Contrary to his usual procedure, Shelley did not show the poem to Mary but sent it to the
Oxford Herald
to be published under a pseudonym. Even the title, “To Constantia,” was intended to conceal the identity of the author and
his subject. Marriage did not end the secrets that existed between Mary and Shelley.
Those secrets may have been easier to keep since Mary had many distractions. She was working hard to finish her novel, she
had a young child, and now she found herself pregnant again as well. The eldest Hunt son, Thornton Leigh Hunt, years later
described his youthful impressions of Mary at this time:
Shelley’s fullness of vitality did not at that time seem to be shared by the partner of his life . . . she did not do justice
to herself either in her aspect or in the tone of her conversation. . . . With a figure that needed to be set off, she was
careless in her dress; and the decision of purpose which ultimately gained her the playful title of “Wilful Woman” then appeared
. . . her temper being easily crossed, and her resentments taking a somewhat querulous and peevish tone.

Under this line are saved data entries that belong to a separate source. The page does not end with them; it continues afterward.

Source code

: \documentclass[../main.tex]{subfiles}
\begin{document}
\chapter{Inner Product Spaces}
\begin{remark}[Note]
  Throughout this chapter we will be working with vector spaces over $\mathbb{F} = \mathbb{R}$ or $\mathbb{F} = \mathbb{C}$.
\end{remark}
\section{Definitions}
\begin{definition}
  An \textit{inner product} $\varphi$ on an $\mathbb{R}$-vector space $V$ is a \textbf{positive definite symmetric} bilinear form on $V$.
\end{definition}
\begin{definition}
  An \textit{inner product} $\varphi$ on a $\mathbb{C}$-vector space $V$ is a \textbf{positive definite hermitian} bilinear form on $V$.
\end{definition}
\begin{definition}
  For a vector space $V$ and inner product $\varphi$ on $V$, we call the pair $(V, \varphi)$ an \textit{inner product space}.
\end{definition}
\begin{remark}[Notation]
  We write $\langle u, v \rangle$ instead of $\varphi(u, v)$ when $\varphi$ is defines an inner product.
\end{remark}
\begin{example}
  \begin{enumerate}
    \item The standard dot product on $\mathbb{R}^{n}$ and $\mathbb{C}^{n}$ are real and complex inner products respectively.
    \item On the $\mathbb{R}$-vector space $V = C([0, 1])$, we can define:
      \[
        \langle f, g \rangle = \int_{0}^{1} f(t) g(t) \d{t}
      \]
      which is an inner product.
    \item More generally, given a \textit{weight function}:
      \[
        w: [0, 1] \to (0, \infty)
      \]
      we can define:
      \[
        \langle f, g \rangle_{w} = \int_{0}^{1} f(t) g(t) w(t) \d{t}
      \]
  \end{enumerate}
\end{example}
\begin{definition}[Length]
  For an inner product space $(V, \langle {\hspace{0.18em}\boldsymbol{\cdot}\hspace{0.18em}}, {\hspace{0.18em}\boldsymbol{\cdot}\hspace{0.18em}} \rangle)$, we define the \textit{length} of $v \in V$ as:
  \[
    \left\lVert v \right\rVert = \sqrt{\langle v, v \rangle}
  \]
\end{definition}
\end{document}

Peacock, perhaps more perceptively, drew a literary portrait of the relationship between Mary and Percy (who was thinly disguised
as Scythrop in Peacock’s novel
Nightmare Abbey
). Of Mary: “She loved Scythrop, she hardly knew why . . . she felt her fondness increase or diminish in an inverse ratio
to his. . . . Thus, when his love was flowing, hers was ebbing; when his was ebbing, hers was flowing. Now and then there
were moments of level tide, when reciprocal affection seemed to promise imperturbable harmony.”
Mary’s work on
Frankenstein
may have accounted for the “peevishness” that young Thornton Hunt noticed in her. On March 5, 1817, she had a significant
dream that she mentioned to Leigh Hunt. She explained the abrupt ending of the letter she sent him by writing, “I had a dream
tonight of the dead being alive which has affected my spirits.” It had been exactly two years since the death of her first
child, and Mary was still haunted by the desire to bring her daughter back to life.
Mary came up with a new structure for her book; it now became a story within a story within a story. One reason for this was
to pad the manuscript to novel length, but it was also a way to distance herself from the emotions at the heart of the tale.
The book has three narrators—all male. Captain Robert Walton, who serves as a neutral observer, begins the tale in letters
to his sister, Margaret Walton Saville, a woman with the same initials as Mary Wollstonecraft Shelley. The recipient of the
letters never appears or takes a role in the action; the reader only assumes she received the letters her brother writes.
Mary drew her model from both Goethe’s
The Sorrows of Young Werther,
and Rousseau’s
Julie,
as well as Samuel Richardson’s works. At the time, the epistolatory form was thought to add to a novel’s verisimilitude.
Goethe was frequently asked whether the letters that make up his novel were real.